Here are some obvious red flags to start with.
- How many adjusting entries do you get at the end of the year from your accountant? This is the list of entries which your accountant asks your bookkeeper to enter after they have done their review. If you are receiving multiple pages, with large numbers, it should be a red flag for you. These are typically corrections made to entries that have been posted by your bookkeeper throughout the year, but haven’t been entered correctly. You should typically receive 5 or less entries, and they should be related, to tax, shareholder loans or management fees, dividends, amortization/depreciation and deferred revenue. Anything else is usually a correction of something that wasn’t entered correctly?
- Are your entries being entered through the modules of QuickBooks, or does everything get entered in as a journal entry? This is one of the biggest and most easy to spot problems. If the information is all going in through journal entries, you have eliminated about 75% of the features in QuickBooks or Simply Accounting already.
- Run your balance sheet –
- Do you see any negatives other than possibly in your Retained Earnings or Net Income lines? If so, those accounts need to be looked at.
- GST/HST payable – is there more than one account capturing this information – in QuickBooks there should only be a single GST/HST payable account. In Simply Accounting, you should only have three accounts – GST/HST Collected, GST/HST Paid and then a total of those two accounts.
- Run your income statement or profit and loss statement:
- Is your list of accounts extensive and runs across more than two pages?
- Does your statement have a Cost of Goods/Services Section and then a Gross Profit Total? (Some businesses will not require this, but the majority will)

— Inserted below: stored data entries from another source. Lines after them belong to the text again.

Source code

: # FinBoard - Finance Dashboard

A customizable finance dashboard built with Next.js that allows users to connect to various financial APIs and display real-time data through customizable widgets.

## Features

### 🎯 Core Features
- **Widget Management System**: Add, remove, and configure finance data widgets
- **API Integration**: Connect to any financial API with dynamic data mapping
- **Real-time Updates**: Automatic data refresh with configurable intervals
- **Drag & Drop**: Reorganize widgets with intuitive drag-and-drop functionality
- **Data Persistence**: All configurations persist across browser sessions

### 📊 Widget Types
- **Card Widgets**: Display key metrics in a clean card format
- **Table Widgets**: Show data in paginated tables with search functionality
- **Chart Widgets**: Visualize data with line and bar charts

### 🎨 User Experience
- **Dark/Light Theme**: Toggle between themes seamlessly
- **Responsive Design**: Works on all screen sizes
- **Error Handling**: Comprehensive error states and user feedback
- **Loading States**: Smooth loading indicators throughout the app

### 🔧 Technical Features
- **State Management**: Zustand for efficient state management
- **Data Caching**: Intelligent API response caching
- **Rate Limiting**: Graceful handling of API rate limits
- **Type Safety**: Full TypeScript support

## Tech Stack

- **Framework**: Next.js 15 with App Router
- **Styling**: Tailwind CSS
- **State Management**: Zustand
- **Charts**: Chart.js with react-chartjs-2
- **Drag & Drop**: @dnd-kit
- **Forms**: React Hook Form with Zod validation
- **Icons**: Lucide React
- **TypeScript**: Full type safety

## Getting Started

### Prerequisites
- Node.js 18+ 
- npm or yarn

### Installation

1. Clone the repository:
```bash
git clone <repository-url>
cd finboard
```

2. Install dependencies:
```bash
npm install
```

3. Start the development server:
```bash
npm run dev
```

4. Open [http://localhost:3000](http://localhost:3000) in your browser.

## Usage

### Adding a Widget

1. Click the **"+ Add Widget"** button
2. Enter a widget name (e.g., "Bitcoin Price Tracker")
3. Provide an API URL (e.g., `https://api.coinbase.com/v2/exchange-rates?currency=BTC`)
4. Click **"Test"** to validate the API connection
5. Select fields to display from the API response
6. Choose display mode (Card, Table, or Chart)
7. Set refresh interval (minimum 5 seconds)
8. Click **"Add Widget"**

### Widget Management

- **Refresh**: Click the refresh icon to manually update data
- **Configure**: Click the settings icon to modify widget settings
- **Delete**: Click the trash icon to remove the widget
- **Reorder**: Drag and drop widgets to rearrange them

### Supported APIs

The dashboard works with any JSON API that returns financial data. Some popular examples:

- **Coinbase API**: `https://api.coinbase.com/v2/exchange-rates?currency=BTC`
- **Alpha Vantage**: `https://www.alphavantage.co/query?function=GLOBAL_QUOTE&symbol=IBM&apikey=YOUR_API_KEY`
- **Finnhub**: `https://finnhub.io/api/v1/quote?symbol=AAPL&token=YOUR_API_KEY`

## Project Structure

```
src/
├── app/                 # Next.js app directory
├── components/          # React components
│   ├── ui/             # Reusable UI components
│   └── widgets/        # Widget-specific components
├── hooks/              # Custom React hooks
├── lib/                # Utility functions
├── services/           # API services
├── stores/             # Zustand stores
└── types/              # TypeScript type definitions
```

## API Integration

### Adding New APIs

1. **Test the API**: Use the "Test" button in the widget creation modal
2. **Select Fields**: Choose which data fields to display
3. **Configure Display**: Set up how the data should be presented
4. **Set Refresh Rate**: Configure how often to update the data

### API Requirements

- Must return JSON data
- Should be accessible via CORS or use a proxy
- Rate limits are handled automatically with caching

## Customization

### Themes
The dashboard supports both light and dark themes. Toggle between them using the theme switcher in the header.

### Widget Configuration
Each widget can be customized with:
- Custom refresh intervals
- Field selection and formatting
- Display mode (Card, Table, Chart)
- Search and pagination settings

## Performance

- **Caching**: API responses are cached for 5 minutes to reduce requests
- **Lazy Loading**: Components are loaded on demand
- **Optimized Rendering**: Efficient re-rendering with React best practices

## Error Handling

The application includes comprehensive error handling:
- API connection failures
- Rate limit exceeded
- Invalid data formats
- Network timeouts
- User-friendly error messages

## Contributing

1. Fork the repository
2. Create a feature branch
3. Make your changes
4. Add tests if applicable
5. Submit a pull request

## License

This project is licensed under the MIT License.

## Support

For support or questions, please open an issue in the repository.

- Are your accounts grouped with subtotals to provide you with at a glance information, or do you have to manually add up numbers in order to get the useful information you need?
- Are there any negatives on this report, and if so, why?
Those are just a few, very easy, things to look at to see if your bookkeeper is entering things correctly. There are many more indicators, which I’ll cover in more detail in future blog posts. It’s not meant to scare you, but as the bookkeeping is such a fundamental part of your business, it is important that the numbers you are looking at are accurate, especially if you are using these numbers to make business decisions.